As its title suggests, Resurrections brought back characters from the original trilogy and placed them in new contexts. Thomas Anderson was a game designer with vague memories of the Matrix, Trinity had no idea about their connection, and Morpheus was a younger incarnation. Resurrections changed the Matrix movies by reviving old threats (like Smith) alongside new ones (like The Analyst) and forced Neo, Trinity, and Morpheus to unite once again against the Machines. There was speculation the movie signaled a reboot of the franchise as a whole or was an attempt to correct some of Revolutions‘ mistakes, but in the end, it only created more questions than answers.

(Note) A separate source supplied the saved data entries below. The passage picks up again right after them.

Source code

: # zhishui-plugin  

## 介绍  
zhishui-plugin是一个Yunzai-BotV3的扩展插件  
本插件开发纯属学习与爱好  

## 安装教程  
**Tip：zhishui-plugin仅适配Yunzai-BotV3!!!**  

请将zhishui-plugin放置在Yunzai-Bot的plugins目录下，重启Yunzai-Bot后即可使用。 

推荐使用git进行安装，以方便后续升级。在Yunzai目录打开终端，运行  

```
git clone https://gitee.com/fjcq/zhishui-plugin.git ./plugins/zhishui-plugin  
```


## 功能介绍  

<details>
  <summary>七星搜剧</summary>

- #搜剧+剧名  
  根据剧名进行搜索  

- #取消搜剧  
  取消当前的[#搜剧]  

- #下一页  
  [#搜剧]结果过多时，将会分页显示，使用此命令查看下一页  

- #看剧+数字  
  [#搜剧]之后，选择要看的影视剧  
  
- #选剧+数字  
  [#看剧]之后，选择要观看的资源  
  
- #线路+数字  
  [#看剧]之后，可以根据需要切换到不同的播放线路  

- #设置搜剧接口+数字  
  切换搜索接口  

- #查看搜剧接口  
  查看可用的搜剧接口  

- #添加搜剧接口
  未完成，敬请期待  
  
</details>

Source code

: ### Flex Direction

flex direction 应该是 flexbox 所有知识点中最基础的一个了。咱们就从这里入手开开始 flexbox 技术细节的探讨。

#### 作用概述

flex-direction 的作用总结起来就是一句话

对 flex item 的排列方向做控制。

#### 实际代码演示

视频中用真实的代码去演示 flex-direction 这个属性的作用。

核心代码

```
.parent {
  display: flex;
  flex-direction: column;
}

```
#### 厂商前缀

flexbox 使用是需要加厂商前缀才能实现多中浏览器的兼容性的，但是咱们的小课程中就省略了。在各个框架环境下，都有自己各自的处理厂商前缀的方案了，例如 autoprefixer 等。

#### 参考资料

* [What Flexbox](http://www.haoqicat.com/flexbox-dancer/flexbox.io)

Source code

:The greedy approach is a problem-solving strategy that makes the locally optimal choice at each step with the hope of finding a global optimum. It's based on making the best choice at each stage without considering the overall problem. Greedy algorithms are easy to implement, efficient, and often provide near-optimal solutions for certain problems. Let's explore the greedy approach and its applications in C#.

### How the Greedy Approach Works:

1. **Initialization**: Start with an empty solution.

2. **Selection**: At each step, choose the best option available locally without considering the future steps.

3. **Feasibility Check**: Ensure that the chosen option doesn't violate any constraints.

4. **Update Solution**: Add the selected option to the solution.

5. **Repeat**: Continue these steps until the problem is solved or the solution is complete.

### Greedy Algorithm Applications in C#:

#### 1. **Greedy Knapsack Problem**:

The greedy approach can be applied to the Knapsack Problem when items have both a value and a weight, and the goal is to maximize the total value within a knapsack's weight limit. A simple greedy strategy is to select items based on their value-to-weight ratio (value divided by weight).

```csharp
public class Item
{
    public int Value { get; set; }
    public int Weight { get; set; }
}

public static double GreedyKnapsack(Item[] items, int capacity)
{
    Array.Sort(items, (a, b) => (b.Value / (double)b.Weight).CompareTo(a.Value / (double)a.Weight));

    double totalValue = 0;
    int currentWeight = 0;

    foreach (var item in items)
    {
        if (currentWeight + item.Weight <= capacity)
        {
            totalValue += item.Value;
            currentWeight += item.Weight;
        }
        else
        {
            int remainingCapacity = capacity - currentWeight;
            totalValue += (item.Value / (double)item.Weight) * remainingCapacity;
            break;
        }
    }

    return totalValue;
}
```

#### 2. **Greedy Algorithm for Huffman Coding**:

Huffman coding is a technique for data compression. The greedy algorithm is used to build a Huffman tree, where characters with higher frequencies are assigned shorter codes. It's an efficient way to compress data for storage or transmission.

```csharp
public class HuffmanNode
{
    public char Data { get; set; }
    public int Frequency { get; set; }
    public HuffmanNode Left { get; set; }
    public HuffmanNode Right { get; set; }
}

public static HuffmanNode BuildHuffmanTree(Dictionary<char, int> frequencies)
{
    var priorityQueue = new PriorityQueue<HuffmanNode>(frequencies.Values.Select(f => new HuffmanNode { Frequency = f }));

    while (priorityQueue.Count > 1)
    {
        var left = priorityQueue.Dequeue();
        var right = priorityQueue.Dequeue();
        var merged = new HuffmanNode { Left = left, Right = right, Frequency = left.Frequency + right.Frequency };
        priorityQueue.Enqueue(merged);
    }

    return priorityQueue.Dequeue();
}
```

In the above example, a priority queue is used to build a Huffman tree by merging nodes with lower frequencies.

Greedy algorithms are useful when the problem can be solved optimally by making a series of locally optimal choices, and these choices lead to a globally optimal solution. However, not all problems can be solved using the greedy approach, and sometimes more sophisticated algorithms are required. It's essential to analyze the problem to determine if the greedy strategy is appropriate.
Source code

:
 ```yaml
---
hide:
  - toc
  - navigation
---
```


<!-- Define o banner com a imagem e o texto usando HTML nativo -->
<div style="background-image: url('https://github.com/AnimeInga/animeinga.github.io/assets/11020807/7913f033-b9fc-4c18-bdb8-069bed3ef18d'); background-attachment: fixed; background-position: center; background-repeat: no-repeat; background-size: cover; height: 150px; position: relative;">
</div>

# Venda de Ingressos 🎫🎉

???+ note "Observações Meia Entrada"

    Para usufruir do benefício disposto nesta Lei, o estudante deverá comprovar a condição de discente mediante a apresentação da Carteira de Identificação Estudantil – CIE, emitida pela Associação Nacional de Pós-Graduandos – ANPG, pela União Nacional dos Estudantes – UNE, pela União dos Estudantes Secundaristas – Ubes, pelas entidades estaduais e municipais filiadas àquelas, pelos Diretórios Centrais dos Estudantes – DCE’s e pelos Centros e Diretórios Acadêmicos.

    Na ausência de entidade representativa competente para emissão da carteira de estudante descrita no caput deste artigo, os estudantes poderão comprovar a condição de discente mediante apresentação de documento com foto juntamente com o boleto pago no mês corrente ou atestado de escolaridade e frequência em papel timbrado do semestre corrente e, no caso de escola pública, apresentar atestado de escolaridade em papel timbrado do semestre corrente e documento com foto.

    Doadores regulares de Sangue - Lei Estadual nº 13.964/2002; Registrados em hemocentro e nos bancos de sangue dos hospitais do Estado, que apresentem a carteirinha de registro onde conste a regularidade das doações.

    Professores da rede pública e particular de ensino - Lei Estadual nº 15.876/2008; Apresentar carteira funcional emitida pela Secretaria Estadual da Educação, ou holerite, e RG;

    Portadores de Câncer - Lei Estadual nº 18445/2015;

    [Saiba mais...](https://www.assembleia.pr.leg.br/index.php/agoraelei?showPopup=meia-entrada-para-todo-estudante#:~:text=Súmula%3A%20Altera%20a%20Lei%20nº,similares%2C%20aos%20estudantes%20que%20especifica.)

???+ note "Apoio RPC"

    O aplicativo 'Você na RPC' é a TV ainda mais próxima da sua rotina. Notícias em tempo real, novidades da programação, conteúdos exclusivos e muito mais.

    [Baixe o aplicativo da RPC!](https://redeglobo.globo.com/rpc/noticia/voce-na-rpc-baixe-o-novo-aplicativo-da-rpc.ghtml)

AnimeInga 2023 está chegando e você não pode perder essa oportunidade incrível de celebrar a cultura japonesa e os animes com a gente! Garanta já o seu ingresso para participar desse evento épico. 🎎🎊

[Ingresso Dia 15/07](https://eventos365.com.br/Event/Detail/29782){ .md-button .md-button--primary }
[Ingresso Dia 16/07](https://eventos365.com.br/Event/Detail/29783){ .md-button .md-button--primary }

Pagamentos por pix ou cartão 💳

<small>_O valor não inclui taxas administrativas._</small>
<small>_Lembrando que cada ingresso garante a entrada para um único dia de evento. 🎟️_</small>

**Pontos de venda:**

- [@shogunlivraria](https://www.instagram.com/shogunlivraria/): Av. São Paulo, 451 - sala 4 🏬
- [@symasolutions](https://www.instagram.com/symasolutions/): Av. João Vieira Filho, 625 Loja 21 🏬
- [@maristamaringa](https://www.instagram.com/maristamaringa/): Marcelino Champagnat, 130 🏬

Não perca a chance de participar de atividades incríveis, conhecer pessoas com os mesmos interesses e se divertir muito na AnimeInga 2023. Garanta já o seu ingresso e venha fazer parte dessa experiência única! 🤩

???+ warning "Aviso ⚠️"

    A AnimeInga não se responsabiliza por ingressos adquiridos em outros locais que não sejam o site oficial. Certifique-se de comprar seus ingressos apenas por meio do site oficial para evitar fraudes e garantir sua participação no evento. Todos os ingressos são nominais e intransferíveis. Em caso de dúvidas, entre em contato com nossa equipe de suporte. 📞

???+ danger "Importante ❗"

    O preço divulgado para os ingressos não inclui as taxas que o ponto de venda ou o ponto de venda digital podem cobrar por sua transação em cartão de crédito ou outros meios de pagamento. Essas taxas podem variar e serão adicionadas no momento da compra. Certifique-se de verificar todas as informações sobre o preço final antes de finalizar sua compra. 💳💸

The Original Matrix Ending Had Clearer Stakes
At the end of the Matrix trilogy, Neo had three options; he could stand by while the Machines mercilessly led an attack on Zion, he could broker peace through unique assimilation, or he could sacrifice himself to the Machines, and they could restart yet another cycle of the Matrix. The stakes were enormous, but the ending was concise and focused on the main theme that was at the heart of the Matrix trilogy; choice. Neo allowed himself to be absorbed into the Machines, thus saving Zion and initiating a new version of the Matrix that had never been done by any One before him.
As The One, Neo had an enormous responsibility, but over the course of the original trilogy, it became clear that all humans aware of the Matrix would need to draw a line in the sand against the Machines for humans to survive. Therefore, Revolutions was an epic showdown that highlighted the power of free will against conformity. Smith became the key to Neo’s prophecy, as a program that began representing homogeneity became a rogue agent of unpredictability, a tool that Neo could use to neuter the Machine as no One had ever done.

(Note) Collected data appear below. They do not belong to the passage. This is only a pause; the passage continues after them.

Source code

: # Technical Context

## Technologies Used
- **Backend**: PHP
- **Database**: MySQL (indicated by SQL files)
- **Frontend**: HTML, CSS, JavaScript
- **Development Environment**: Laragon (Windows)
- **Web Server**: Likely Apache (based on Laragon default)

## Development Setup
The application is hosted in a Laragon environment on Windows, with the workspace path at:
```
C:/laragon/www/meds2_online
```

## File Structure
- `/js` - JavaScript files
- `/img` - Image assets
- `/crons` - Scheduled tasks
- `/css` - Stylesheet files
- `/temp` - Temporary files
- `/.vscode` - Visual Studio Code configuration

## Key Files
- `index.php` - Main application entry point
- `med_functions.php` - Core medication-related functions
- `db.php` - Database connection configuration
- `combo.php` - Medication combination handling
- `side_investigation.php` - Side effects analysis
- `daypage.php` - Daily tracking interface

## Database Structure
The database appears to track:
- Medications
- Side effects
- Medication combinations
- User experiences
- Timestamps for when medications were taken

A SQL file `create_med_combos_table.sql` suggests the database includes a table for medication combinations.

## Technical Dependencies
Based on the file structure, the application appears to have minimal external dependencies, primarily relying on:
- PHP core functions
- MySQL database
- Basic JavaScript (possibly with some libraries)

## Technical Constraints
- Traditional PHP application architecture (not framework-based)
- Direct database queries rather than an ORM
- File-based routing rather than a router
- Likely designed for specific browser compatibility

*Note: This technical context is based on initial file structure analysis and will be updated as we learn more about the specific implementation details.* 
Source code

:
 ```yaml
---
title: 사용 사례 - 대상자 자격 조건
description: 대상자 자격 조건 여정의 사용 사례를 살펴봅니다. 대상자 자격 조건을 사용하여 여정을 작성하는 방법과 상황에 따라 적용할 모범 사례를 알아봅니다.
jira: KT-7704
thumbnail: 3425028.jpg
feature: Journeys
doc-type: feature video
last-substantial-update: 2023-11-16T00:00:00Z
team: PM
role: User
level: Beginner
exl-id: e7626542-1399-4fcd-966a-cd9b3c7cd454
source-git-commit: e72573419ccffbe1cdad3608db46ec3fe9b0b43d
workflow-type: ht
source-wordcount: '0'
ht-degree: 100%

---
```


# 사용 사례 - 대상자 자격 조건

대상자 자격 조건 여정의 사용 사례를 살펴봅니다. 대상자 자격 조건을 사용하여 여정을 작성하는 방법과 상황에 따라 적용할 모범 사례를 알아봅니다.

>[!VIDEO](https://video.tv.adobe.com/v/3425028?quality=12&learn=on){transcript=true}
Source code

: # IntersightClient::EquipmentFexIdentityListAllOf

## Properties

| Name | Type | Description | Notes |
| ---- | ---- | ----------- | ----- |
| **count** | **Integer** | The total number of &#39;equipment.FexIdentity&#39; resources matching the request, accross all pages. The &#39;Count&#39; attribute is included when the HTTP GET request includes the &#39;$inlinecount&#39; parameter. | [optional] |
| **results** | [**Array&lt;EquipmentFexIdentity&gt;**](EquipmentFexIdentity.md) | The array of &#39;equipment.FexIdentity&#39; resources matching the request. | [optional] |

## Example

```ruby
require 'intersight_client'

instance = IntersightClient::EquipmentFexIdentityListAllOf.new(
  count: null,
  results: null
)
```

The Matrix Resurrections’ Ending Is Too Ambiguous
In Resurrections, the latest version of the Matrix is still intact, The Analyst has been allowed to live, and Neo and Trinity make only vague remarks towards the end of the film about changing the current landscape. It undoes the sacrifices that Neo, Trinity, and Morpheus made in the Matrix trilogy and seems content to leave things in a state of flux. It’s not clear whether the Machines will continue to be a threat and if another epic war looms on the horizon once they attempt to enslave humanity again.

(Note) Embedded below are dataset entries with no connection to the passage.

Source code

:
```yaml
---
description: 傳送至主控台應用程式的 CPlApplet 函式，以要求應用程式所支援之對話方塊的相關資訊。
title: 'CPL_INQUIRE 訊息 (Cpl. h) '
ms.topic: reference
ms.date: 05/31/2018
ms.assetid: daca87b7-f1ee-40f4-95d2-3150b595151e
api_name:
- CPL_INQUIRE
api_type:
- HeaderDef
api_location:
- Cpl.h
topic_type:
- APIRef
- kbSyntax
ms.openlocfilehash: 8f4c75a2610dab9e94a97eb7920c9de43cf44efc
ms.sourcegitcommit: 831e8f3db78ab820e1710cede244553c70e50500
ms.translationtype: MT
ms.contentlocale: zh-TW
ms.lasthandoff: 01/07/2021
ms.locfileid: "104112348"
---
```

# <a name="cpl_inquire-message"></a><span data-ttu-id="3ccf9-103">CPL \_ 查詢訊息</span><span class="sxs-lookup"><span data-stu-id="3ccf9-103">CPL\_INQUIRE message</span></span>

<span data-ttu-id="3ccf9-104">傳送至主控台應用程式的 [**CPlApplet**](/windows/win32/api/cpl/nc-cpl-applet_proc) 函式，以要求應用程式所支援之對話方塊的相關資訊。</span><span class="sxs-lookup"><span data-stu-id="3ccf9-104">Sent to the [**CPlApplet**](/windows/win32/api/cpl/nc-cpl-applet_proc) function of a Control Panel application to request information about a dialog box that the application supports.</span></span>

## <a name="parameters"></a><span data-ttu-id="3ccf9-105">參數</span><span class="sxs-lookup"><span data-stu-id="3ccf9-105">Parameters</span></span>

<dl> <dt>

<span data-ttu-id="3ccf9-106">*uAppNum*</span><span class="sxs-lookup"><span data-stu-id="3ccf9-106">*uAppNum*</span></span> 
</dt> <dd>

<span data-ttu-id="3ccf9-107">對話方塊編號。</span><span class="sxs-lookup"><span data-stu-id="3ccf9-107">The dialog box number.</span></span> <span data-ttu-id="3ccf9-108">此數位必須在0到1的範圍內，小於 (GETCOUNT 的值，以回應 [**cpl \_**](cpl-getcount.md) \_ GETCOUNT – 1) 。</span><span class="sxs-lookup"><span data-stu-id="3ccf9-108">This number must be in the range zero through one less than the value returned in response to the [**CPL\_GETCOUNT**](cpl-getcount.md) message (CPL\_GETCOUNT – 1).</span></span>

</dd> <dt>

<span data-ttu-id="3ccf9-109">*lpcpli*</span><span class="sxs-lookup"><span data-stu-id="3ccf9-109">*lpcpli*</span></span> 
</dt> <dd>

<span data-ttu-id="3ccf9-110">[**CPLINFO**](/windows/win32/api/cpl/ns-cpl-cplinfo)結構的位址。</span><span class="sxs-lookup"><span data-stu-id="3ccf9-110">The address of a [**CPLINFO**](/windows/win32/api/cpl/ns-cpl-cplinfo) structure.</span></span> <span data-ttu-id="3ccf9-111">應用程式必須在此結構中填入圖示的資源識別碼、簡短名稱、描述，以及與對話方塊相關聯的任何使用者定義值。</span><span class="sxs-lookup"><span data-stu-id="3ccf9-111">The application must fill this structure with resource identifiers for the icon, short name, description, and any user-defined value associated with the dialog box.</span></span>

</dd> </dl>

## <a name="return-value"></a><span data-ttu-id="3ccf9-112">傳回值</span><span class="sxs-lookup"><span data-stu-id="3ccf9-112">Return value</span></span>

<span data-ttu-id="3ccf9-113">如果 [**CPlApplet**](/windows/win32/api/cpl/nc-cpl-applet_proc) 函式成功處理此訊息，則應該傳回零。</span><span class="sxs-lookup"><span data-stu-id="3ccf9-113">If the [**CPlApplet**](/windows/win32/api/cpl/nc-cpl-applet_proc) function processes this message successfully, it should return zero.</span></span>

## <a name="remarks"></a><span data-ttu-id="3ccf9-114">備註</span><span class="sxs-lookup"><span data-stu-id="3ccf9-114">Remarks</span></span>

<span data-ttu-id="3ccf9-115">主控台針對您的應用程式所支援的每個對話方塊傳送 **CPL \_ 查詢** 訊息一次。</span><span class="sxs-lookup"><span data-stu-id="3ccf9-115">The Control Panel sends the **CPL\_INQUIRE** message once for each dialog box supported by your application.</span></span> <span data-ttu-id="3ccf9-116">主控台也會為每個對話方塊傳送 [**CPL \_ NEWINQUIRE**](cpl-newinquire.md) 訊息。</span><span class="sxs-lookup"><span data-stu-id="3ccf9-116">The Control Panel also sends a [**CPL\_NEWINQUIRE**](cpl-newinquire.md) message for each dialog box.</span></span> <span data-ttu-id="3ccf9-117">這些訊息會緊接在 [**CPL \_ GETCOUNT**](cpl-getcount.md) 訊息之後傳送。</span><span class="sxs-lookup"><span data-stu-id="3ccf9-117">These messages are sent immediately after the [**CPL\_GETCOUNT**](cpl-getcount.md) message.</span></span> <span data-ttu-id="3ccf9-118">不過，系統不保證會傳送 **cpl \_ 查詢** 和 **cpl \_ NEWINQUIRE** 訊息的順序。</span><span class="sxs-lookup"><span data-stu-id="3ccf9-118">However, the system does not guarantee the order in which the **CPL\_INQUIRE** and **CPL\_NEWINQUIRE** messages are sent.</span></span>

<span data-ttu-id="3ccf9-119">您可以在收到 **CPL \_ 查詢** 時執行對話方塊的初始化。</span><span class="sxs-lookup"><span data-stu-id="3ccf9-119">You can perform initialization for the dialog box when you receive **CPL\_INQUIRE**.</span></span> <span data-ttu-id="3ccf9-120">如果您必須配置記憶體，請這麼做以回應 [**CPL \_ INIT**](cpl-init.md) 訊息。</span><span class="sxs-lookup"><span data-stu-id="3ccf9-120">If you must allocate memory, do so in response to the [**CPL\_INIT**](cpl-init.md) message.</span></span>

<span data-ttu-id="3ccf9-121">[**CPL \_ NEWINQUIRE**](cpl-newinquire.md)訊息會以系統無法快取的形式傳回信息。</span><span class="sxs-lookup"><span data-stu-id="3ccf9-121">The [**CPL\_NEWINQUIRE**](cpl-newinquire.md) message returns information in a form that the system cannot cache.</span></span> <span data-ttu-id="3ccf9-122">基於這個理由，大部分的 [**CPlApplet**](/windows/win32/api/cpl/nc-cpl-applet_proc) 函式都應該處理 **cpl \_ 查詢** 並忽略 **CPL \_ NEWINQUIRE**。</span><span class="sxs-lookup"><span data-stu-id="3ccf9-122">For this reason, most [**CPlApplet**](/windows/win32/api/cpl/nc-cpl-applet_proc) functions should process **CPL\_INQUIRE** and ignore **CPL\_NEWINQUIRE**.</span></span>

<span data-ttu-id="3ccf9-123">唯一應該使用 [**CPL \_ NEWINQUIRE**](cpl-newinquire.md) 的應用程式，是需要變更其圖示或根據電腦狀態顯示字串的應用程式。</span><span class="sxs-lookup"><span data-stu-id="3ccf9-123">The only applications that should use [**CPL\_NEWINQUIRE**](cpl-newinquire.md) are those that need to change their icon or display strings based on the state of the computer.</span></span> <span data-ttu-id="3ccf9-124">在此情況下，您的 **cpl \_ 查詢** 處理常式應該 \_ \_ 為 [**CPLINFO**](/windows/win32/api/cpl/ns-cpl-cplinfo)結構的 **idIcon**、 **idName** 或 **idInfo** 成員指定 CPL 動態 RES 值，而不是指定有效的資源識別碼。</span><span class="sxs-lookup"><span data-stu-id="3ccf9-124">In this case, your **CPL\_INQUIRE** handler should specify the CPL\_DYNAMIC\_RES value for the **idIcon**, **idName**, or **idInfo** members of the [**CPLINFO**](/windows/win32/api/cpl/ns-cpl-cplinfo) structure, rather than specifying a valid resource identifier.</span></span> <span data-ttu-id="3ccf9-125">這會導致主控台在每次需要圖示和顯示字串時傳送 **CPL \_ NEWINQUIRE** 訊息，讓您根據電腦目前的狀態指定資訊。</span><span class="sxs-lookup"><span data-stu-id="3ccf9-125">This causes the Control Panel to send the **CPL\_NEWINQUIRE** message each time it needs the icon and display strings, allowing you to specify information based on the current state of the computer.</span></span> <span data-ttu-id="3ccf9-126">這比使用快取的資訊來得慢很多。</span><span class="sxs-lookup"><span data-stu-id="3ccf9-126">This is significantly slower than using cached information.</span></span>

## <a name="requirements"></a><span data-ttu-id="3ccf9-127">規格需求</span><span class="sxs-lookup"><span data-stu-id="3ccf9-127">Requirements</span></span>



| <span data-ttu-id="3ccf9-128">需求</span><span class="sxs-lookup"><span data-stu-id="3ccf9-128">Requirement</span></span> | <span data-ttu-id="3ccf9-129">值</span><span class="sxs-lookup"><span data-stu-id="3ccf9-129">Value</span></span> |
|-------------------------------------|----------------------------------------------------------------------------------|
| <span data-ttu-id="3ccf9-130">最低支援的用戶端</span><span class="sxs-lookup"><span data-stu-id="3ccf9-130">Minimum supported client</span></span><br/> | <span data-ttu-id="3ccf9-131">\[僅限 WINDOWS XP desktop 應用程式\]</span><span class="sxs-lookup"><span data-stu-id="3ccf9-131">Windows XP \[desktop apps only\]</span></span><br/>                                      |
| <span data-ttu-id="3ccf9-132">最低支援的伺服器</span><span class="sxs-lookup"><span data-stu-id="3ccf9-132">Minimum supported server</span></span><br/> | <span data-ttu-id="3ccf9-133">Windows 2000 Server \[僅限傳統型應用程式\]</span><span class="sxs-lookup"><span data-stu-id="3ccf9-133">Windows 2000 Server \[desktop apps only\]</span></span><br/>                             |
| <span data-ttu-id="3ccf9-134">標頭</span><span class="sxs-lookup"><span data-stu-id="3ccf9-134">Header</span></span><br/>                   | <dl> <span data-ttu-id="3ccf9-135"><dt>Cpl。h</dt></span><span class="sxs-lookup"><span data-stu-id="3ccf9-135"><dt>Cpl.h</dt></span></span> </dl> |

The original Matrix trilogy proved that any intelligence that was self-aware had to co-exist equally to sustain a mutually advantageous system. The Machines had to allow people to “wake up” from the pods in The Matrix if they didn’t want to have their system dismantled like it had been before. By allowing characters like The Analyst to live or Smith to come back, Resurrections fails to say anything significant about the balance of power at play or how systems of control were, on some level, always doomed to fail.
Matrix 4 Muddied Revolutions’ Clear Ending
Resurrections undoes its predecessors’ clear ending by bringing back Neo, Trinity, Morpheus, and all of their old threats, effectively rendering their sacrifices meaningless. By the time Revolutions drew to a close, Neo had chosen to reject the limitations of his own assigned purpose as the One, and together with the rogue elements of the Smith program, created a new path for humankind. Bringing Smith back, and introducing an overpowered character like The Analyst, just makes his decision and the truce with the Machines a hollow illusion.
As the Oracle once said, “everything that has a beginning has an end, Neo,” but with Resurrections, the Wachowski’s decided that the end of the original Matrix trilogy wasn’t final enough for the franchise. By exploring ideas of rebirth and subversion of fandom expectation, the film series was left open-ended rather than drawn to a firm close. When viewed as the ending to all four films, The Matrix: Resurrections makes the franchise seem unmoored, while at the same time showing that the ending of the original Matrix trilogy is actually superior.